What is needed:
Stop after the line that contains "This experiment is"; until then, restate each line of the entries word for word from the very first.

Records drawn from a dataset
--- START ---

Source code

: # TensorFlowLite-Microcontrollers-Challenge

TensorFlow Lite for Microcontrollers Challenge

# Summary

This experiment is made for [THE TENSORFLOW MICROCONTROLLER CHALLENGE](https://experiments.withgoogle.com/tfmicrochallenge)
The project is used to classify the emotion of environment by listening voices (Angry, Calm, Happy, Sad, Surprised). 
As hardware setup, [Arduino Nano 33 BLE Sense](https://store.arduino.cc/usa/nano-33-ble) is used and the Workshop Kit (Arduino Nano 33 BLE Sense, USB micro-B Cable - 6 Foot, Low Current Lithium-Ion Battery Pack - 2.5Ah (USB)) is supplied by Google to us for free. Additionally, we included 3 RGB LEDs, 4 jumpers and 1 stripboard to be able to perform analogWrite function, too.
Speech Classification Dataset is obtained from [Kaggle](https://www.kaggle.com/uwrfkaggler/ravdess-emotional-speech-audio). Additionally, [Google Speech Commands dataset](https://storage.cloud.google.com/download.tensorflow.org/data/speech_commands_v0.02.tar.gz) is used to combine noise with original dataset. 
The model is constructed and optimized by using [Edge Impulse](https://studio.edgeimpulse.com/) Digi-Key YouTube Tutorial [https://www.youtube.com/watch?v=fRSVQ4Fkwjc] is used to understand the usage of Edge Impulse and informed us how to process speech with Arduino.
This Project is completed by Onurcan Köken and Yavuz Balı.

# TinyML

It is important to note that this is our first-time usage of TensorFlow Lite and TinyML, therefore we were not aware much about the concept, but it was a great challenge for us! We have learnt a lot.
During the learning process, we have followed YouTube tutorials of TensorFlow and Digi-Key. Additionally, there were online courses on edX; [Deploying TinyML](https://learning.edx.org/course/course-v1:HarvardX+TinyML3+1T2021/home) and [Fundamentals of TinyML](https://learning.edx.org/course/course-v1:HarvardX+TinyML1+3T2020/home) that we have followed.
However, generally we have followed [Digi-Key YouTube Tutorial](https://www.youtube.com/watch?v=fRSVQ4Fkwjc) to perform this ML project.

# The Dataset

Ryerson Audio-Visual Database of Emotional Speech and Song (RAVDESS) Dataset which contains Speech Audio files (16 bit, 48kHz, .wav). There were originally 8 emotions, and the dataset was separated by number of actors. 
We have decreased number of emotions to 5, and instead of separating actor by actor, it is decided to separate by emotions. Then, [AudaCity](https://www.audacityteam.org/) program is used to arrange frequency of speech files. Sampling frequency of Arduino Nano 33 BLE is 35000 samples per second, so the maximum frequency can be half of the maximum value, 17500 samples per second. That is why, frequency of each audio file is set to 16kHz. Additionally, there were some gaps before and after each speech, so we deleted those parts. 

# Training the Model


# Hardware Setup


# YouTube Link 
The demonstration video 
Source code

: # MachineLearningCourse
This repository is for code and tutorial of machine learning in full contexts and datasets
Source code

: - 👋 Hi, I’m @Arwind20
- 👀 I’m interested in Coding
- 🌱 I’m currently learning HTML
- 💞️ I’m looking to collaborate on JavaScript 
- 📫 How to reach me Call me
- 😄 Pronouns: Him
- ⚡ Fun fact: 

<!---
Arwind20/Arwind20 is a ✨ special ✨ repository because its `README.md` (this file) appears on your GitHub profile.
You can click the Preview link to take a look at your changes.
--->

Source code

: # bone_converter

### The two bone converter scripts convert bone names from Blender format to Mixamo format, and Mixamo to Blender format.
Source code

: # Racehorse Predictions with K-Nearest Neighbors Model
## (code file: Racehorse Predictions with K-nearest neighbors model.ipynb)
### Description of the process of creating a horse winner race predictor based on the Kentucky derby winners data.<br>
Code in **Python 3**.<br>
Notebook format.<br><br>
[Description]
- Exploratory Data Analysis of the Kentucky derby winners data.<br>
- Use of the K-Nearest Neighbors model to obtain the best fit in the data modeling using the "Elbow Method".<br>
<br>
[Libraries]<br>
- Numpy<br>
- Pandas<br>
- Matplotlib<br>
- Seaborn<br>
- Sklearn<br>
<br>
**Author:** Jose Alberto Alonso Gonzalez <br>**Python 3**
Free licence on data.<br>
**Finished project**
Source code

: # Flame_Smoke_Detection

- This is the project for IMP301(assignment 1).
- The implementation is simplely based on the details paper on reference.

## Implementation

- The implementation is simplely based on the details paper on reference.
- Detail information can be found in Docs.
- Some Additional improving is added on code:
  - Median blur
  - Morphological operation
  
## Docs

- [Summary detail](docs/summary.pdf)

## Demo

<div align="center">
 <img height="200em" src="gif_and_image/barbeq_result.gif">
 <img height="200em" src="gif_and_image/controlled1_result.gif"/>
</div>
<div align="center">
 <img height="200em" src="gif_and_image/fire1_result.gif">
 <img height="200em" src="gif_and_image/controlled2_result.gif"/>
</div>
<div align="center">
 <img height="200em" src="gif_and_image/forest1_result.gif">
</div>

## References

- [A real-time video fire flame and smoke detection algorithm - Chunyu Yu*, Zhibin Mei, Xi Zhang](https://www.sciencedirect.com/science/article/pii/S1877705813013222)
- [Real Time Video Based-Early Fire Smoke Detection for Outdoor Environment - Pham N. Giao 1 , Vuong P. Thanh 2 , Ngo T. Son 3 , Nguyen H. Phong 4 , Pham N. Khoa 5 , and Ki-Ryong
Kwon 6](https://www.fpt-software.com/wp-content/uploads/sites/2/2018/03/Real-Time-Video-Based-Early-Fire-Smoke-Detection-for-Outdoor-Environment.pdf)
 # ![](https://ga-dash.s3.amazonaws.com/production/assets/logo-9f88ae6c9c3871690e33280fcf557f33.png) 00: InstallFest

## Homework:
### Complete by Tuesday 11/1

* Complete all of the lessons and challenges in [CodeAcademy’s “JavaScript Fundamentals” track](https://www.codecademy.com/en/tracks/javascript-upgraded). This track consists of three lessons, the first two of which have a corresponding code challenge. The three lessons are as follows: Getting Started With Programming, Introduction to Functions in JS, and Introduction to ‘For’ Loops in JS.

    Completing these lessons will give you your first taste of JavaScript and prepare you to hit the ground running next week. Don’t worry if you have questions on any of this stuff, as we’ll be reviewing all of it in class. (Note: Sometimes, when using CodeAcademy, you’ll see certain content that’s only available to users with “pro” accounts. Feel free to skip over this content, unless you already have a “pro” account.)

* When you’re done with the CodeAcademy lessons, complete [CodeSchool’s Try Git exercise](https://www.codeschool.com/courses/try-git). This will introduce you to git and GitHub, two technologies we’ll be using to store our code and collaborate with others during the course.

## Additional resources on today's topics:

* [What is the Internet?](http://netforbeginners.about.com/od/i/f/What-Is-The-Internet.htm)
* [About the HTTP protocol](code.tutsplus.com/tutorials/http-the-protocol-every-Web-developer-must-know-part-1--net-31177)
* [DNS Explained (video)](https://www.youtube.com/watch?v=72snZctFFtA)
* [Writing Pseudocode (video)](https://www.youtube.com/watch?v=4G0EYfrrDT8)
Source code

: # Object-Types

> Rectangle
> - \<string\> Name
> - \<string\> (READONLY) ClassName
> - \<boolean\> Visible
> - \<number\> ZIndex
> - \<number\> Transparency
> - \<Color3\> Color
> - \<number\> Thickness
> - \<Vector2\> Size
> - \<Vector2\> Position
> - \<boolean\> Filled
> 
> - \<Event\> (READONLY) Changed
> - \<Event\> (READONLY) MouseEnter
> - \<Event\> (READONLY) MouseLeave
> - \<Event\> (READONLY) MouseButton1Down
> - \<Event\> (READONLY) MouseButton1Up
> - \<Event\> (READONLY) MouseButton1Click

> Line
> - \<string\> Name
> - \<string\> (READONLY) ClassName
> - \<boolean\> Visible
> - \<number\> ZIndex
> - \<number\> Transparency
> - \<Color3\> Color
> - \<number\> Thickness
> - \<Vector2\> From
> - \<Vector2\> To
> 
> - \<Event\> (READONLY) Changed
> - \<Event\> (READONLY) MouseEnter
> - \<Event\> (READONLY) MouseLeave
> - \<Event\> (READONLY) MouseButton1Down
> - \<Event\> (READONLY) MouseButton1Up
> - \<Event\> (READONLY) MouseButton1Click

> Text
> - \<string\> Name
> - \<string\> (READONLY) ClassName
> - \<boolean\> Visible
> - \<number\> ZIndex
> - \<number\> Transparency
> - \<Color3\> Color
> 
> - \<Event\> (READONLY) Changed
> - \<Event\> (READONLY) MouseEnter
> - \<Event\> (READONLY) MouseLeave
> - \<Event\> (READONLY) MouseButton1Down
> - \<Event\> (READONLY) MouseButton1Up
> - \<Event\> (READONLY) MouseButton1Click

--- END ---

Result for this exercise:
Source code

: # TensorFlowLite-Microcontrollers-Challenge

TensorFlow Lite for Microcontrollers Challenge

# Summary

This experiment is made for [THE TENSORFLOW MICROCONTROLLER CHALLENGE](https://experiments.withgoogle.com/tfmicrochallenge)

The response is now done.